City, FWC to conduct seminar on coyotes
Have you spotted a coyote in your backyard or neighborhood, and aren’t sure what to do about it?
The city of Cape Coral, along with the Florida Fish and Wildlife Conservation Commission, will present a public seminar on living with coyotes on Aug. 14 from 6-8 p.m. in City Hall Council Chambers.
“Coyotes have been reported in all 67 Florida counties and are wild animals,” said Melody Kilborn, spokesperson for FWC. “The city of Cape Coral was interested in FWC biologists coming to educate residents on coyotes in Florida and ways to coexist with them. The FWC works with citizens and local municipalities regularly to provide guidance on how to minimize and avoid conflicts with wildlife.”
Coyotes in Florida typically weigh between 15-30 pounds, and males tend to be larger than females.
Their fur is usually grayish-brown, but occasionally is black.
They are usually shy and elusive, but can sometimes be seen alone, in pairs or in small groups where food is available.
They are out and about year-round, and play an important role in the ecosystem by helping to keep rodent populations under control, experts said.
Kilborn said residents can limit their interactions with coyotes if proper measures are taken such as securing food sources like trash, protecting small pets and hazing nuisance coyotes with loud noises.
“Coyotes can be attracted to easily available food sources,” Kilborn said. “If coyotes associate places where people live and work as an easy place to find food, they will become accustomed to people and can gradually lose their fear of humans.”
Kilborn said to never feed coyotes (intentionally or unintentionally) and that homeowners should store pet food in a secured container that cannot be accessed by coyotes, clean up fallen fruit and seed around bird and wildlife feeders and secure trash in wildlife-resistant containers.
Kilborn said that coyote attacks on people are extremely rare, and that if the proper precautions are taken, you most likely will not have a chance encounter with the species.
“We encourage residents who see a coyote in their yard or neighborhood to take steps to deter the animal from staying in the area through hazing efforts if they are comfortable doing so,” Kilborn said. “Coyotes are usually curious but timid animals and will typically run away when challenged. Waving arms, yelling and acting aggressive will usually get a coyote to retreat. Noisemakers are often a deterrent to coyotes, as are a strong spray from a water hose, bear spray or a paintball gun. Keep your distance and avoid injuring coyotes the goal is to scare the coyote away, not injure it.”

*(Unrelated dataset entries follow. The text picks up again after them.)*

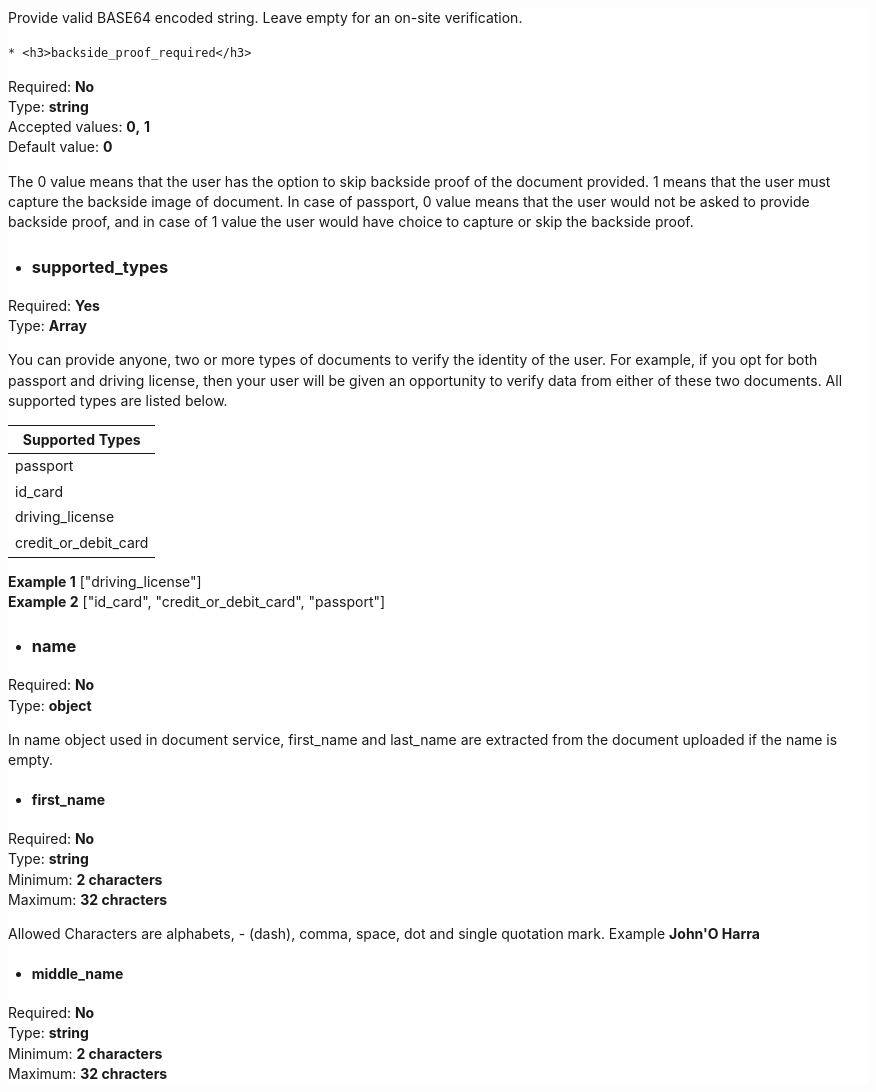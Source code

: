   Provide valid BASE64 encoded string. Leave empty for an on-site verification.


    * <h3>backside_proof_required</h3>

  Required: **No**  
  Type: **string** <br>
  Accepted values: **0,** **1** <br>
  Default value: **0**

  The 0 value means that the user has the option to skip backside proof of the document provided. 1 means that the user must capture the backside image of           document. In case of passport, 0 value means that the user would not be asked to provide backside proof, and in case of 1 value the user would have choice to     capture or skip the backside proof.


  * <h3>supported_types</h3>

  Required: **Yes**  
  Type: **Array**

  You can provide anyone, two or more types of documents to verify the identity of the user. For example, if you opt for both passport and driving license, then your user will be given an opportunity to verify data from either of these two documents. All supported types are listed below.

  Supported Types      |
  ---------------------|
  passport             |
  id_card            |
  driving_license    |
  credit_or_debit_card |

  **Example 1** ["driving_license"]  
  **Example 2** ["id_card", "credit_or_debit_card", "passport"]

  * <h3>name</h3>

  Required: **No**  
  Type: **object**

  In name object used in document service, first_name and last_name are extracted from the document uploaded if the name is empty. 

  * <h4>first_name</h4>
  Required: **No**  
  Type: **string**  
  Minimum: **2 characters**  
  Maximum: **32 chracters** 

  Allowed Characters are alphabets, - (dash), comma, space, dot and single quotation mark. 
  Example **John'O Harra**

  * <h4>middle_name</h4>

  Required: **No**  
  Type: **string**  
  Minimum: **2 characters**  
  Maximum: **32 chracters**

Coyotes will eat whatever is readily available to them, including fruits, nuts, seeds, dead animals, rodents, garbage, pet food, domestic cats and small dogs.
“Coyotes naturally prey on smaller animals, so they can and do prey on cats and small dogs,” said Kilborn. “To prevent interactions between coyotes and pets, keep cats indoors and walk dogs on a short leash. Use caution when walking pets around wooded areas or near foliage, as they are places where coyotes typically den and rest. If pets are kept in a fenced area outside, the fence should be at least six feet tall so that coyotes cannot jump over them, and the bottom of the fence should be checked regularly to ensure that coyotes cannot crawl underneath.”

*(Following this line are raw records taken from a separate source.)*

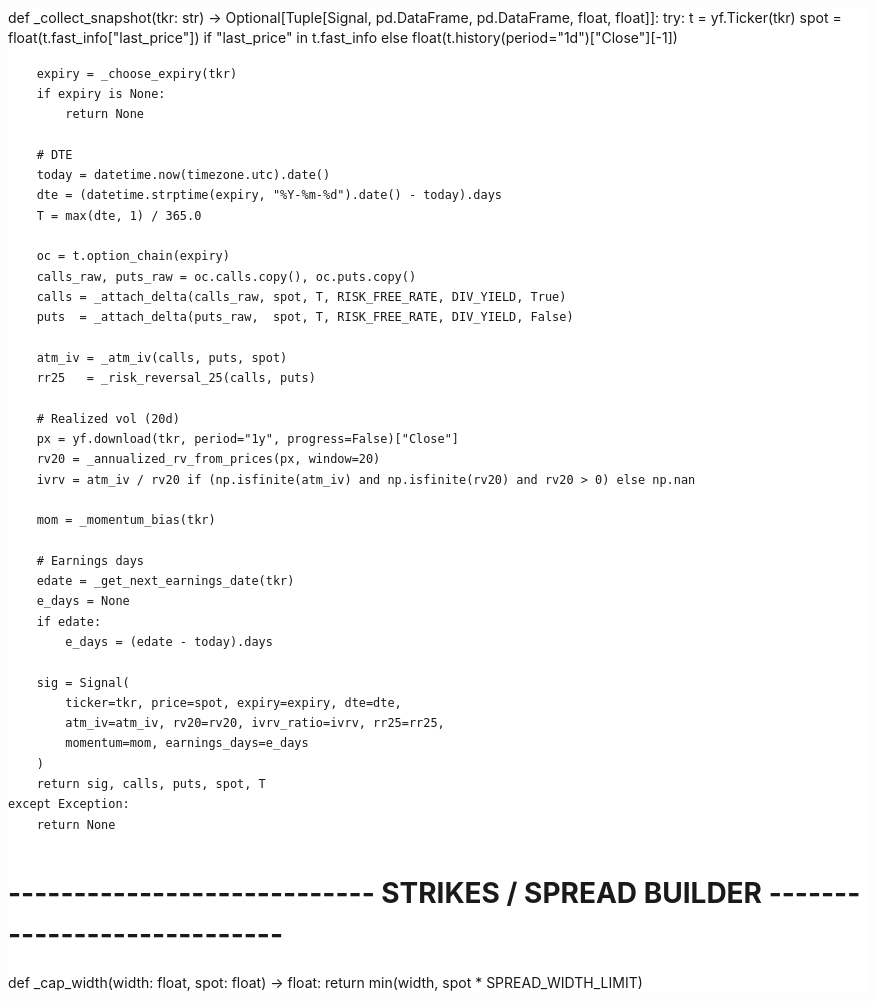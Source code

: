 def _collect_snapshot(tkr: str) -> Optional[Tuple[Signal, pd.DataFrame, pd.DataFrame, float, float]]:
    try:
        t = yf.Ticker(tkr)
        spot = float(t.fast_info["last_price"]) if "last_price" in t.fast_info else float(t.history(period="1d")["Close"][-1])

        expiry = _choose_expiry(tkr)
        if expiry is None:
            return None

        # DTE
        today = datetime.now(timezone.utc).date()
        dte = (datetime.strptime(expiry, "%Y-%m-%d").date() - today).days
        T = max(dte, 1) / 365.0

        oc = t.option_chain(expiry)
        calls_raw, puts_raw = oc.calls.copy(), oc.puts.copy()
        calls = _attach_delta(calls_raw, spot, T, RISK_FREE_RATE, DIV_YIELD, True)
        puts  = _attach_delta(puts_raw,  spot, T, RISK_FREE_RATE, DIV_YIELD, False)

        atm_iv = _atm_iv(calls, puts, spot)
        rr25   = _risk_reversal_25(calls, puts)

        # Realized vol (20d)
        px = yf.download(tkr, period="1y", progress=False)["Close"]
        rv20 = _annualized_rv_from_prices(px, window=20)
        ivrv = atm_iv / rv20 if (np.isfinite(atm_iv) and np.isfinite(rv20) and rv20 > 0) else np.nan

        mom = _momentum_bias(tkr)

        # Earnings days
        edate = _get_next_earnings_date(tkr)
        e_days = None
        if edate:
            e_days = (edate - today).days

        sig = Signal(
            ticker=tkr, price=spot, expiry=expiry, dte=dte,
            atm_iv=atm_iv, rv20=rv20, ivrv_ratio=ivrv, rr25=rr25,
            momentum=mom, earnings_days=e_days
        )
        return sig, calls, puts, spot, T
    except Exception:
        return None

# ---------------------------- STRIKES / SPREAD BUILDER ---------------------------- #
def _cap_width(width: float, spot: float) -> float:
    return min(width, spot * SPREAD_WIDTH_LIMIT)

Kilborn said it is important to also educate children on what to do if they encounter a coyote.
“Teach children to recognize coyotes if approached they should back away slowly and yell,” said Kilborn. “Teach them not to run, as this might cause the animal to give chase. If a coyote is close, pick up small children and back away from the coyote.”
People can report coyote incidents or unusual behavior — such as the animal approaching people, stalking pets, chasing joggers or bikers and attacking leashed pets — by calling the FWC office at 863-648-3200 or the FWC’s Wildlife Alert Hotline at 888-404-3922.
The seminar is free and open to the public. City Hall Council Chambers are at 1015 Cultural Park Blvd.